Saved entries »
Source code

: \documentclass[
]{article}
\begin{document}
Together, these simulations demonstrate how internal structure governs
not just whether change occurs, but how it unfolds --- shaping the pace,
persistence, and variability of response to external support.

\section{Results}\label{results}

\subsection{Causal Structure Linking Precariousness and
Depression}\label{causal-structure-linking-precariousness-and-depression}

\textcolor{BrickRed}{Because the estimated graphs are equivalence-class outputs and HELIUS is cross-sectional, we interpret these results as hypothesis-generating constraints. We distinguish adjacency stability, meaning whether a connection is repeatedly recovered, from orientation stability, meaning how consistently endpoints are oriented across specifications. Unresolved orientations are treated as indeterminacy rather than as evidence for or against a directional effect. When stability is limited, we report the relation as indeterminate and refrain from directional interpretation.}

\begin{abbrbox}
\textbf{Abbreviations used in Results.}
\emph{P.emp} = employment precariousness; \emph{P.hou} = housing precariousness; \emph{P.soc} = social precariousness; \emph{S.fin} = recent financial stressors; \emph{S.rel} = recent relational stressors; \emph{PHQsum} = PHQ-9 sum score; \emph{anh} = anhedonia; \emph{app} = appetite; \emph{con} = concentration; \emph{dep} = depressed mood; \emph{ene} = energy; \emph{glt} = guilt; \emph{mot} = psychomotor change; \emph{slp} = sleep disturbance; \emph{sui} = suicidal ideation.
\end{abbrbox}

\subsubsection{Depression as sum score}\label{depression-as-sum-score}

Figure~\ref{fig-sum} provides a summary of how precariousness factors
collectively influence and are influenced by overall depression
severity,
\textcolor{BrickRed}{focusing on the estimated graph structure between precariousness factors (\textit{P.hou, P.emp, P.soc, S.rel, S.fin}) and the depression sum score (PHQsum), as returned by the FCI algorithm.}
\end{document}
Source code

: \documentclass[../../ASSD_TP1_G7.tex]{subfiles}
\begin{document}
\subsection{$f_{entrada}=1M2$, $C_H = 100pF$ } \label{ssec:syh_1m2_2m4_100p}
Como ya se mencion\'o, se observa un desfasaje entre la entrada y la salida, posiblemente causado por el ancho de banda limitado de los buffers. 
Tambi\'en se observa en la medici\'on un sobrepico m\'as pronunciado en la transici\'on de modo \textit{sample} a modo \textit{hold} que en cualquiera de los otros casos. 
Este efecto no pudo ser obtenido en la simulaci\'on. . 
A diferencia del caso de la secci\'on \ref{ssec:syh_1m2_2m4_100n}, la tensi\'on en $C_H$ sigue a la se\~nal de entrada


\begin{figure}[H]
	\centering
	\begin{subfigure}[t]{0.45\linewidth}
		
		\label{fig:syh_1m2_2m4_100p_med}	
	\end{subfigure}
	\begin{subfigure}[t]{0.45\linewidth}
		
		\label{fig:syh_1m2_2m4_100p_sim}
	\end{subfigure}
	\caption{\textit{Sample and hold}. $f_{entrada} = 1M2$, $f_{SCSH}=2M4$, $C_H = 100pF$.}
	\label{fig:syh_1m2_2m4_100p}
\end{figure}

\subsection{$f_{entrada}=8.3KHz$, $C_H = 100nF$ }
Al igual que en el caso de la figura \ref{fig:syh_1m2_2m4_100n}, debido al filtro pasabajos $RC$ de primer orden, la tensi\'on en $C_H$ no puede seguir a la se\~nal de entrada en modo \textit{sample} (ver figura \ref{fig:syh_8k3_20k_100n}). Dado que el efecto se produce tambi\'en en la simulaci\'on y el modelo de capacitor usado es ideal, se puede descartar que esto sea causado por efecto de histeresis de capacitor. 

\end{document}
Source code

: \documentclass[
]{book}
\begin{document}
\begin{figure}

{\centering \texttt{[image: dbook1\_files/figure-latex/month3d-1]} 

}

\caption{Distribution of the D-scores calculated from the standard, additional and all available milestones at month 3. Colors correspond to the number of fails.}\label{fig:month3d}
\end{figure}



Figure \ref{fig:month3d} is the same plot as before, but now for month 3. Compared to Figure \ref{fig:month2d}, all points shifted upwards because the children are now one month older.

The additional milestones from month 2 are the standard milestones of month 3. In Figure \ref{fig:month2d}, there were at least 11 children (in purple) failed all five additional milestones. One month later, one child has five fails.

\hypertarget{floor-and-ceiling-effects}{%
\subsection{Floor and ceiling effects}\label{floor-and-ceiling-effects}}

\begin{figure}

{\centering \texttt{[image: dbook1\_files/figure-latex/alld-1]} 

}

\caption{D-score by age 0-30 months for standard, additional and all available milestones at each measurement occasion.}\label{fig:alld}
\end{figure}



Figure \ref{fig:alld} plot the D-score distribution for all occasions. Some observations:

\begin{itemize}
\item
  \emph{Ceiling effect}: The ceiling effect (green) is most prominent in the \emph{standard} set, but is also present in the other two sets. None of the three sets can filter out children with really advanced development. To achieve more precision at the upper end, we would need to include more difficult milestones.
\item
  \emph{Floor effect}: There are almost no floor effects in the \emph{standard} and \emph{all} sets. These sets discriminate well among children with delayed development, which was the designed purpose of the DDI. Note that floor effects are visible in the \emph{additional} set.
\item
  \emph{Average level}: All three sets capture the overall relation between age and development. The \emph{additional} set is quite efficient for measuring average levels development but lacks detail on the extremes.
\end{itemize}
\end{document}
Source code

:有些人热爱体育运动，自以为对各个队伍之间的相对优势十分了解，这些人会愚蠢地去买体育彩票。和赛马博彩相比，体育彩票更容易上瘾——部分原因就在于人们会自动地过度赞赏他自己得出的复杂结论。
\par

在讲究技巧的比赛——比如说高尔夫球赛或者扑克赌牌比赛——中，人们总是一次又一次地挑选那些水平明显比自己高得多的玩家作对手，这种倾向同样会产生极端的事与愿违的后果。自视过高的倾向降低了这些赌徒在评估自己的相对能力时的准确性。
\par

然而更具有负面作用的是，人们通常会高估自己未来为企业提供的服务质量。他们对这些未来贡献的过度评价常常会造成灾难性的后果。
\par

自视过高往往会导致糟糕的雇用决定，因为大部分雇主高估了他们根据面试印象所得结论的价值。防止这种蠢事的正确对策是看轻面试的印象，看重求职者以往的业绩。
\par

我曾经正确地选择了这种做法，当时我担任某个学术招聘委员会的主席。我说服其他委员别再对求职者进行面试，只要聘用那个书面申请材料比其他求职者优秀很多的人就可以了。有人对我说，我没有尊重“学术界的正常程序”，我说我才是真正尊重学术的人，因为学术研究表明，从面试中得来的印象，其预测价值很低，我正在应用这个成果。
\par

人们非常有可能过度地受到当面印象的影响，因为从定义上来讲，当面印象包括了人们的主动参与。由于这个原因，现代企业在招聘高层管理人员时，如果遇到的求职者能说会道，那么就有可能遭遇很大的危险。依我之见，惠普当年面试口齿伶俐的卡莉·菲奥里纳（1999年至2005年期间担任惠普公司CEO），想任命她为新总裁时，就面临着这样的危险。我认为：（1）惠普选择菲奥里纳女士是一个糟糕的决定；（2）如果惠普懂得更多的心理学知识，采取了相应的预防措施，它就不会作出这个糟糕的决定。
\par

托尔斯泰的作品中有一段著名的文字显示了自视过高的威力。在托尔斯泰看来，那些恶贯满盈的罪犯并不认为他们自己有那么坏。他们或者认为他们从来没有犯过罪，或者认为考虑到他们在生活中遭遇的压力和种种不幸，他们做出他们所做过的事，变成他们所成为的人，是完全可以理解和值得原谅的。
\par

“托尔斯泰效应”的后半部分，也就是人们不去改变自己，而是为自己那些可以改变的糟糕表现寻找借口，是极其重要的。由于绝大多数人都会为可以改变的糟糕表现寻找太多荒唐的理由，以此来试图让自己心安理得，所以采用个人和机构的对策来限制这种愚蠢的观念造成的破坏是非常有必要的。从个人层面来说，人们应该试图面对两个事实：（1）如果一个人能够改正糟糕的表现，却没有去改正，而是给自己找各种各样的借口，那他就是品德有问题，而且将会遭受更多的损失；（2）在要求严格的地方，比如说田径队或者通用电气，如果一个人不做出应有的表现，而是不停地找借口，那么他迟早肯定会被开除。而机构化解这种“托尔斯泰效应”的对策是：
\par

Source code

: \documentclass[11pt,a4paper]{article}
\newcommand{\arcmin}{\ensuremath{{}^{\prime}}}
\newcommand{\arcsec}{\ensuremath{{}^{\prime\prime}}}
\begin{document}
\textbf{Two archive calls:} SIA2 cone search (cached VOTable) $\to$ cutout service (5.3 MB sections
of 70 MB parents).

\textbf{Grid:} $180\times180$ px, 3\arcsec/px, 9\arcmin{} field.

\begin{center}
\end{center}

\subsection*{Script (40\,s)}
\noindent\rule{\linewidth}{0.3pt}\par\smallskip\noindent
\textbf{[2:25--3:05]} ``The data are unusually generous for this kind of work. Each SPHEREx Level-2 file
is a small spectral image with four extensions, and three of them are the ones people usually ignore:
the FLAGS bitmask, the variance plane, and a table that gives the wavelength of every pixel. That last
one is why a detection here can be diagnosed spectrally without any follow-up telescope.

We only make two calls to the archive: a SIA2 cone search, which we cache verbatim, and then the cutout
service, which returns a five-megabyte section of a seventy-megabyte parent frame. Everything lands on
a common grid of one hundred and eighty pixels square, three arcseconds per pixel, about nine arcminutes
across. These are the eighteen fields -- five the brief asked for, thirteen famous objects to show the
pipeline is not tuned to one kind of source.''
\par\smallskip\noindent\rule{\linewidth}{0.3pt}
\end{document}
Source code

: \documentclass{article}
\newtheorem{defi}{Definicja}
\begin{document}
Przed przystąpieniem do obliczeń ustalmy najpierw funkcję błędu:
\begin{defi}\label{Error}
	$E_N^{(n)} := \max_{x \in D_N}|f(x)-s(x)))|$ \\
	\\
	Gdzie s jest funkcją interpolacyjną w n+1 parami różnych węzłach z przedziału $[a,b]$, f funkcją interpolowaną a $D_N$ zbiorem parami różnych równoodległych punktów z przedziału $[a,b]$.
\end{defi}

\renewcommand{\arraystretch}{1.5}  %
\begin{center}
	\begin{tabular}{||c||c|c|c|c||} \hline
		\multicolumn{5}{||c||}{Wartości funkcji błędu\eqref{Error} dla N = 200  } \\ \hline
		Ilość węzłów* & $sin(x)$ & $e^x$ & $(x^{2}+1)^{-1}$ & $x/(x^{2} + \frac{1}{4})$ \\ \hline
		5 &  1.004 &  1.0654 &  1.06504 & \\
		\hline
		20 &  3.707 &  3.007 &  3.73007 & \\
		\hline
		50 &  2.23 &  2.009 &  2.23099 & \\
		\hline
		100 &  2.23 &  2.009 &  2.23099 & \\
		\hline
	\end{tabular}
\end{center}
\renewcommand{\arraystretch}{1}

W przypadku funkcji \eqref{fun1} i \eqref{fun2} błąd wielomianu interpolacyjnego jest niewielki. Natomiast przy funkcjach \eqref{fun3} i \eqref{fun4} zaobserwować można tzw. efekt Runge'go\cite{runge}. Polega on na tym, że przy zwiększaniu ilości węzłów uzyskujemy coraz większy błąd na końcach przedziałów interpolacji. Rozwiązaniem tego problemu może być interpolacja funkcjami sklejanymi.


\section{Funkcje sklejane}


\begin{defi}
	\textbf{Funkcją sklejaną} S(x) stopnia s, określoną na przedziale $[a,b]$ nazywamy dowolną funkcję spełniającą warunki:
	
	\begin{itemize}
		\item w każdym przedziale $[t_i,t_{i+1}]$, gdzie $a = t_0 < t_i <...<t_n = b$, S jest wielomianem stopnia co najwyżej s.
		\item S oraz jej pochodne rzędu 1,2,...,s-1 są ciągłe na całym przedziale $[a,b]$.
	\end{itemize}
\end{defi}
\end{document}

TASK PROMPT »
Please report how many lines of the entries above contain the string "rule". Reply with only the number.

ANSWER TO THIS EXERCISE »
2